EXERCISE PROMPT ::
Go through the material line by line. Say how many lines contain the word "tasks", and give nothing more.

DATA EXTRACTS ::
§

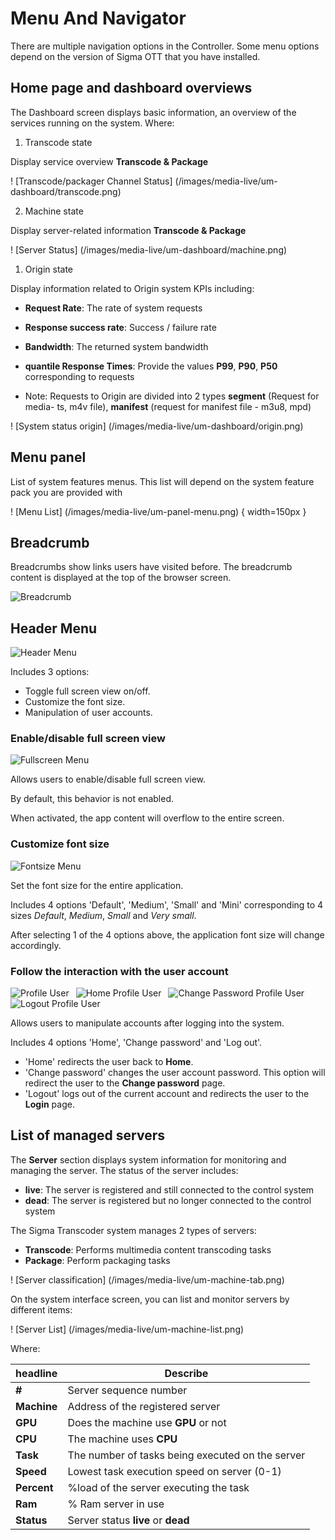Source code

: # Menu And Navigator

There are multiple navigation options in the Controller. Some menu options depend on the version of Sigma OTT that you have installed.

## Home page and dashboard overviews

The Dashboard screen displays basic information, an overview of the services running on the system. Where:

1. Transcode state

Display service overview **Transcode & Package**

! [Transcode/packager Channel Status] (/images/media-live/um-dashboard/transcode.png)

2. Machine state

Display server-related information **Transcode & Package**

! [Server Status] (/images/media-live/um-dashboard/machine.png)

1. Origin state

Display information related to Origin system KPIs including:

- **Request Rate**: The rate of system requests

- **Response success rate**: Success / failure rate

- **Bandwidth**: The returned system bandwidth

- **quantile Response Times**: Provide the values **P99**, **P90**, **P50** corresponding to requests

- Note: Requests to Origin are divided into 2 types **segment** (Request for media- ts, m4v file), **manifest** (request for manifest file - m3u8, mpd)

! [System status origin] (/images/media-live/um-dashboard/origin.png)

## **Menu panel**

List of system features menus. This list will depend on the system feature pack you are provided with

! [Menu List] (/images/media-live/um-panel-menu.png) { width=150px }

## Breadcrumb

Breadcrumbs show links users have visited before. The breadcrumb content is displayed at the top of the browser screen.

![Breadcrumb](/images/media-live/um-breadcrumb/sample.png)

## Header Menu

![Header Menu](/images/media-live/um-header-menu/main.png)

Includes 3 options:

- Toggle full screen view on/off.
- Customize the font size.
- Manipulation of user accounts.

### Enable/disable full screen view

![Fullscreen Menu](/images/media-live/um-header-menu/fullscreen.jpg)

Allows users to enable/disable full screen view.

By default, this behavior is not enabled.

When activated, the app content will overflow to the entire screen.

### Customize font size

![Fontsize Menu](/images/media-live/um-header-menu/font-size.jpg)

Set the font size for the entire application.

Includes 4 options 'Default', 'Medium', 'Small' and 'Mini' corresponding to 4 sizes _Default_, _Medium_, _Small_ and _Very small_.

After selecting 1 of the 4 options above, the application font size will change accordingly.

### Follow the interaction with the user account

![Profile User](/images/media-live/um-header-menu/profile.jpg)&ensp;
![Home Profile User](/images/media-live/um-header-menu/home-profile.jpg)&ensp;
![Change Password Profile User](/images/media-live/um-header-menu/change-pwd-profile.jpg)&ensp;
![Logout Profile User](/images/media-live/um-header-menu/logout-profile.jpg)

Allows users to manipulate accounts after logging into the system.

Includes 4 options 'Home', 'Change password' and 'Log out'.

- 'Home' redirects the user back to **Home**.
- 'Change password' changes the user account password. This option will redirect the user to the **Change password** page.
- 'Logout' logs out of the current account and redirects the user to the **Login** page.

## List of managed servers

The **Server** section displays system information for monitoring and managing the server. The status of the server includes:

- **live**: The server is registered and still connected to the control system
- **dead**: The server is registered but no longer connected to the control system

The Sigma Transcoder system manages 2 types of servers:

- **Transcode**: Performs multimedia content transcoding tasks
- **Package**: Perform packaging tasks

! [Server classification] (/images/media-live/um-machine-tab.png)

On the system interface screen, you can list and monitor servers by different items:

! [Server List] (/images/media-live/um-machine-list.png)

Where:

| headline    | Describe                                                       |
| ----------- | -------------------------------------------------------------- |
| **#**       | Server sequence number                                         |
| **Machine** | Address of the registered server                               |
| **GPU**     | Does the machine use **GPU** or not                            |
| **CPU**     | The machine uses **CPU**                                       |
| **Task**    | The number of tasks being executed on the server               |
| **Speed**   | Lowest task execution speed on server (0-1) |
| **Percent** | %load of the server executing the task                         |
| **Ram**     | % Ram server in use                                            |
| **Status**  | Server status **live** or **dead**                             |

§

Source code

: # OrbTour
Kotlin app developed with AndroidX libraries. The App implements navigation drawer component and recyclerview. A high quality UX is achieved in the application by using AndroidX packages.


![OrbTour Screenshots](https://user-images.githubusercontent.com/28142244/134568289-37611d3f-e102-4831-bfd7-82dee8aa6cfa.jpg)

§

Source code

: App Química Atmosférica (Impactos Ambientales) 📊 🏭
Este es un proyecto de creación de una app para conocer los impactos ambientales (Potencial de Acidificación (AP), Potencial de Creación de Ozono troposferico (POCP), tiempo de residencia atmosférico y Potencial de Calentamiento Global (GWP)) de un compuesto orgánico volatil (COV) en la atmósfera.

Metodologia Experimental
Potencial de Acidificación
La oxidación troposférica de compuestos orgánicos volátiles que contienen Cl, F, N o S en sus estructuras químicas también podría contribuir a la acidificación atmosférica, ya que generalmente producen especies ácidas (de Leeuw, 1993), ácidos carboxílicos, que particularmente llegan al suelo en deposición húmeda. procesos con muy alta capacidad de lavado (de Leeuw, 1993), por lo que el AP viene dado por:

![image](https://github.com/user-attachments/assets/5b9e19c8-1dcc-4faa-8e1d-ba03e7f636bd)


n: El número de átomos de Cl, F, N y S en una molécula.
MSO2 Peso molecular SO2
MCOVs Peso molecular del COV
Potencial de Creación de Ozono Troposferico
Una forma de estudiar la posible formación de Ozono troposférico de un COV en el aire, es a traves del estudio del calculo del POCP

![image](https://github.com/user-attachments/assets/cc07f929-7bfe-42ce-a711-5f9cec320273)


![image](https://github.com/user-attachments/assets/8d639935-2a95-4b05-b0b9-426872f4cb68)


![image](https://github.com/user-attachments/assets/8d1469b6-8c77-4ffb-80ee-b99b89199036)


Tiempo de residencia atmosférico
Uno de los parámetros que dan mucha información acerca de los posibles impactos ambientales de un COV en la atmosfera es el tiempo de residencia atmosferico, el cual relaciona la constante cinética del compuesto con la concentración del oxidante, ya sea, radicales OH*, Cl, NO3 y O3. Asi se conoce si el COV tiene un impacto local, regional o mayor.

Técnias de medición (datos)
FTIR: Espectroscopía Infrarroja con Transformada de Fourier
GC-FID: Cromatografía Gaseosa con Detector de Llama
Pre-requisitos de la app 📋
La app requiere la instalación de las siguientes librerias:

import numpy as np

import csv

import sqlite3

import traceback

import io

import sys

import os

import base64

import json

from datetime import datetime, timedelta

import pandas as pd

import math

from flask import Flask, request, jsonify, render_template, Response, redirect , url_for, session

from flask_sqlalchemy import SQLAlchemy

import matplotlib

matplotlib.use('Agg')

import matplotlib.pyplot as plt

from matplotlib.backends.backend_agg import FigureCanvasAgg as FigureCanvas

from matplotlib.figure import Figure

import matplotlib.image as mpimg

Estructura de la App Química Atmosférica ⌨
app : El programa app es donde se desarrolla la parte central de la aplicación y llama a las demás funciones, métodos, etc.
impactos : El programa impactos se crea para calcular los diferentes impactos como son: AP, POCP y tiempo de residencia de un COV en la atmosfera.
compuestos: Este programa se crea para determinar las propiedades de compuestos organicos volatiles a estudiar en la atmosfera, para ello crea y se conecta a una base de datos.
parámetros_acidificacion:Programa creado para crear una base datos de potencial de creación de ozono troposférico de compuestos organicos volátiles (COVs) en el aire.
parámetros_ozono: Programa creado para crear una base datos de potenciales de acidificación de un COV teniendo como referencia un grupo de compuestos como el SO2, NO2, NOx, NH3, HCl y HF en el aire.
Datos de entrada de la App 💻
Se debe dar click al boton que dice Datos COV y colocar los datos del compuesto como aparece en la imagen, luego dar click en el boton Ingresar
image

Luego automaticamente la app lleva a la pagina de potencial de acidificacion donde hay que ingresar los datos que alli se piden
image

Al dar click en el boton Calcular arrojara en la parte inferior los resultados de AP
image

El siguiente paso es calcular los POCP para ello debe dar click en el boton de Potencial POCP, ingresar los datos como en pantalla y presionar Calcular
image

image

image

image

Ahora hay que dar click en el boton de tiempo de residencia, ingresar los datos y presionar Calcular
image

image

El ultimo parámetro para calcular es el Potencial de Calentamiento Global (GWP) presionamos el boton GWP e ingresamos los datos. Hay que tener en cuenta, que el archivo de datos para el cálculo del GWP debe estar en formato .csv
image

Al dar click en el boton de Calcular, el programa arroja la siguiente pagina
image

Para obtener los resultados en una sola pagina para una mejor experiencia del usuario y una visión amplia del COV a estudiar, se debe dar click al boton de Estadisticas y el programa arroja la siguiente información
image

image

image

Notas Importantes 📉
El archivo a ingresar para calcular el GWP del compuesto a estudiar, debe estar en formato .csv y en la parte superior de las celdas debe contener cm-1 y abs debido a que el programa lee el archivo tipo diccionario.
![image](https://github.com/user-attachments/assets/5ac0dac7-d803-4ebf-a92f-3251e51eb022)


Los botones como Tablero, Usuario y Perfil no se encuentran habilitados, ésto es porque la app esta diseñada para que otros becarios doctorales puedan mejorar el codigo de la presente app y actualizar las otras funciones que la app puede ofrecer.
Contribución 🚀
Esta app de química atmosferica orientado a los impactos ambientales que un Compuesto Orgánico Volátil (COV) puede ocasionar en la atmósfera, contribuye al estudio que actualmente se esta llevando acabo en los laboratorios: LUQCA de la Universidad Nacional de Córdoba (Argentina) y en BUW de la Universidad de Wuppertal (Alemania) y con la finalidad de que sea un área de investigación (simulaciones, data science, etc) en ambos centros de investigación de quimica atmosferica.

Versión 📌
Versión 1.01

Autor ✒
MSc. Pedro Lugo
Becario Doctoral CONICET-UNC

§

OUTPUT OF THE TASK ::
3